Menyambut matahari di pagi yang baru, terlebih menyambut pagi-pagi di tahun yang baru, lumrah untuk orang berharap bisa bangun di negeri yang tak dipenuhi korupsi. Tak lagi ada koruptor seperti Gayus yang meski pegawai rendah saja bisa menjarah uang rakyat dalam jumlah yang bila mau dicapai oleh para guru desa bergaji Rp.1 juta maka mereka harus menabung dan mengajar terus selama puluhan abad atau ribuan tahun! Belum lagi jarahan ataupun hasil kongkalikong para pejabat tinggi, perwira tinggi, jaksa tinggi, hakim tinggi, makelar kasus kelas tinggi, bandar narkoba kelas tinggi, pembalak liar kelas tinggi.

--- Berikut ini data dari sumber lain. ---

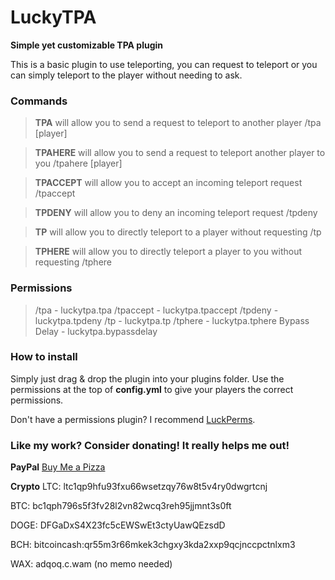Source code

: # LuckyTPA
**Simple yet customizable TPA plugin**

This is a basic plugin to use teleporting, you can request to teleport or you can simply teleport to the player without needing to ask.

### Commands
> **TPA** will allow you to send a request to teleport to another player 
/tpa [player]

> **TPAHERE** will allow you to send a request to teleport another player to you
/tpahere [player]

> **TPACCEPT** will allow you to accept an incoming teleport request
/tpaccept

>**TPDENY** will allow you to deny an incoming teleport request
/tpdeny

> **TP** will allow you to directly teleport to a player without requesting
/tp

> **TPHERE** will allow you to directly teleport a player to you without requesting
/tphere

### Permissions

> /tpa - luckytpa.tpa
/tpaccept - luckytpa.tpaccept
/tpdeny - luckytpa.tpdeny
/tp - luckytpa.tp
/tphere - luckytpa.tphere
Bypass Delay - luckytpa.bypassdelay

### How to install
Simply just drag & drop the plugin into your plugins folder. Use the permissions at the top of **config.yml** to give your players the correct permissions.

Don't have a permissions plugin? I recommend [LuckPerms](https://luckperms.net).

### Like my work? Consider donating! It really helps me out!

**PayPal**
[Buy Me a Pizza](https://bmc.link/tailer)

**Crypto**
LTC: ltc1qp9hfu93fxu66wsetzqy76w8t5v4ry0dwgrtcnj

BTC: bc1qph796s5f3fv28l2vn82wcq3reh95jjmnt3s0ft

DOGE: DFGaDxS4X23fc5cEWSwEt3ctyUawQEzsdD

BCH: bitcoincash:qr55m3r66mkek3chgxy3kda2xxp9qcjnccpctnlxm3

WAX: adqoq.c.wam (no memo needed)
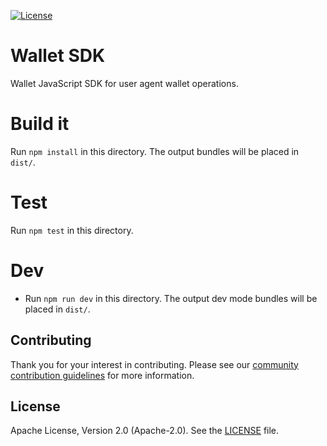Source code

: [![License](https://img.shields.io/badge/License-Apache%202.0-blue.svg)](https://raw.githubusercontent.com/trustbloc/edge-agent/main/LICENSE)

# Wallet SDK

Wallet JavaScript SDK for user agent wallet operations.

# Build it

Run `npm install` in this directory. The output bundles will be placed in `dist/`.

# Test

Run `npm test` in this directory. 

# Dev

- Run `npm run dev` in this directory. The output dev mode bundles will be placed in `dist/`.

## Contributing
Thank you for your interest in contributing. Please see our [community contribution guidelines](https://github.com/trustbloc/community/blob/main/CONTRIBUTING.md) for more information.

## License
Apache License, Version 2.0 (Apache-2.0). See the [LICENSE](LICENSE) file.

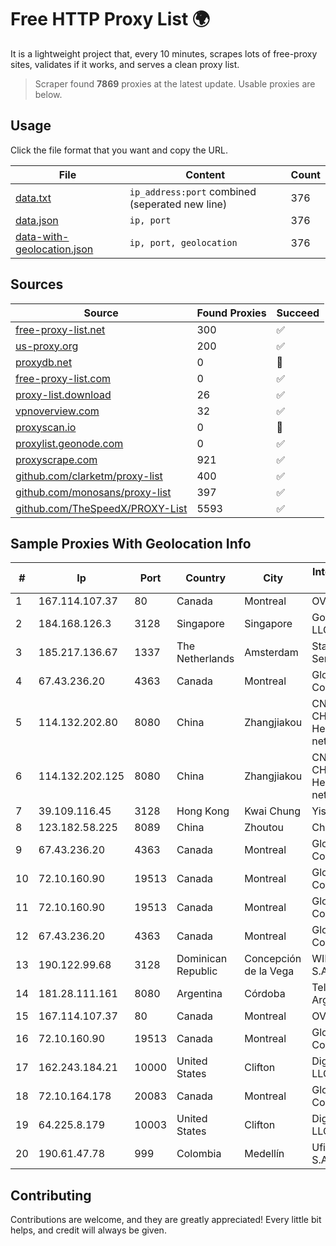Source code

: 
# Free HTTP Proxy List 🌍

It is a lightweight project that, every 10 minutes, scrapes lots of free-proxy sites, validates if it works, and serves a clean proxy list.


> Scraper found **7869** proxies at the latest update. Usable proxies are below.

## Usage

Click the file format that you want and copy the URL.


|File|Content|Count|
|----|-------|-----|
|[data.txt](https://raw.githubusercontent.com/themiralay/Proxy-List-World/master/data.txt)|`ip_address:port` combined (seperated new line)|376|
|[data.json](https://raw.githubusercontent.com/themiralay/Proxy-List-World/master/data.json)|`ip, port`|376|
|[data-with-geolocation.json](https://raw.githubusercontent.com/themiralay/Proxy-List-World/master/data-with-geolocation.json)|`ip, port, geolocation`|376|

## Sources

|Source|Found Proxies|Succeed|
|------|-------------|-------|
|[free-proxy-list.net](https://free-proxy-list.net)|300|✅|
|[us-proxy.org](https://www.us-proxy.org)|200|✅|
|[proxydb.net](http://proxydb.net)|0|🚫|
|[free-proxy-list.com](https://free-proxy-list.com/?page=&port=&type%5B%5D=http&type%5B%5D=https&up_time=0&search=Search)|0|✅|
|[proxy-list.download](https://www.proxy-list.download/HTTP)|26|✅|
|[vpnoverview.com](https://vpnoverview.com/privacy/anonymous-browsing/free-proxy-servers)|32|✅|
|[proxyscan.io](https://www.proxyscan.io)|0|🚫|
|[proxylist.geonode.com](https://proxylist.geonode.com/api/proxy-list?limit=300&page=1&sort_by=lastChecked&sort_type=desc&protocols=http,https)|0|✅|
|[proxyscrape.com](https://api.proxyscrape.com/v2/?request=displayproxies&protocol=http&timeout=10000&country=all&ssl=all&anonymity=all)|921|✅|
|[github.com/clarketm/proxy-list](https://raw.githubusercontent.com/clarketm/proxy-list/master/proxy-list-raw.txt)|400|✅|
|[github.com/monosans/proxy-list](https://raw.githubusercontent.com/monosans/proxy-list/main/proxies/http.txt)|397|✅|
|[github.com/TheSpeedX/PROXY-List](https://raw.githubusercontent.com/TheSpeedX/PROXY-List/master/http.txt)|5593|✅|


## Sample Proxies With Geolocation Info

|#|Ip|Port|Country|City|Internet Service Provider|
|-|--|----|-------|----|-------------------------|
|1|167.114.107.37|80|Canada|Montreal|OVH SAS|
|2|184.168.126.3|3128|Singapore|Singapore|GoDaddy.com, LLC|
|3|185.217.136.67|1337|The Netherlands|Amsterdam|Stallion Network Services Limited|
|4|67.43.236.20|4363|Canada|Montreal|GloboTech Communications|
|5|114.132.202.80|8080|China|Zhangjiakou|CNC Group CHINA169 Hebei Province network|
|6|114.132.202.125|8080|China|Zhangjiakou|CNC Group CHINA169 Hebei Province network|
|7|39.109.116.45|3128|Hong Kong|Kwai Chung|Yisu Cloud LTD|
|8|123.182.58.225|8089|China|Zhoutou|China Telecom|
|9|67.43.236.20|4363|Canada|Montreal|GloboTech Communications|
|10|72.10.160.90|19513|Canada|Montreal|GloboTech Communications|
|11|72.10.160.90|19513|Canada|Montreal|GloboTech Communications|
|12|67.43.236.20|4363|Canada|Montreal|GloboTech Communications|
|13|190.122.99.68|3128|Dominican Republic|Concepción de la Vega|WIND Telecom S.A|
|14|181.28.111.161|8080|Argentina|Córdoba|Telecom Argentina S.A|
|15|167.114.107.37|80|Canada|Montreal|OVH SAS|
|16|72.10.160.90|19513|Canada|Montreal|GloboTech Communications|
|17|162.243.184.21|10000|United States|Clifton|DigitalOcean, LLC|
|18|72.10.164.178|20083|Canada|Montreal|GloboTech Communications|
|19|64.225.8.179|10003|United States|Clifton|DigitalOcean, LLC|
|20|190.61.47.78|999|Colombia|Medellín|Ufinet Panama S.A.|



## Contributing

Contributions are welcome, and they are greatly appreciated! Every
little bit helps, and credit will always be given.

Negara sejatinya tak boleh punya nilai raport merah dalam penegakan hukum yang pula harus adil, karena tegaknya hukum dan keadilan memang adalah alasan paling dasar bagi hak hidup sebuah pranata dari kebudayaan makhluk manusia yang bernama negara.
Setiap melemahnya penegakan hukum selalu berbanding terbalik dan dengan kecepatan berganda pada penguatan kriminalitas dengan segala motif dan alasannya – ekonomi, politik, sampai pasal kesetiaan pada agama. Kriminalitas di segala bidang yang sampai terstruktur resmi dan dengan jejaring sangat luas sehingga sudah sangat sukar dibereskan, apalagi sudah pula mengakar dalam budaya. Setiap ayah dari keluarga kaum minoritas Kristen di desa-desa di Pakistan yang mayoritas Muslim, di Mongol yang mayoritas Buddhis, dan pelbagai negara lainnya, hanya boleh mengurut dada bila anak gadis kesayangannya diculik dan diperkosa tanpa penindakan hukum yang berarti atas pelakunya. Begitu juga kaum minoritas agama lain di negara lain.
Dulu orang sudah merasa amat terluka hati nuraninya saat menyaksikan kematian Mahatma Gandhi, pejuang kerukunan umat Hindu dan Islam di India yang ternyata harus dibunuh lantaran perjuangannya dinilai menghalangi perjuangan agama mereka, dan pihak Hindu pun sampai mengucapkan komentar yang harus terdengar logis bahwa untunglah yang bunuh adalah orang Hindu sendiri, kalau dari pihak lawan tentu permusuhan akan lebih membesar. Tapi jauh di kemudian hari ternyata kita masih menyaksikan pula pembunuhan atas Perdana Menteri Mesir Yusuf Wahbah yang beragama Kristen oleh seorang yang justru satu gereja dengannya hanya karena si pembunuh menilai tindakannya itu merupakan keharusan logis demi mengurangi permusuhan umat Muslim Mesir terhadap kelompok minoritas Kristen.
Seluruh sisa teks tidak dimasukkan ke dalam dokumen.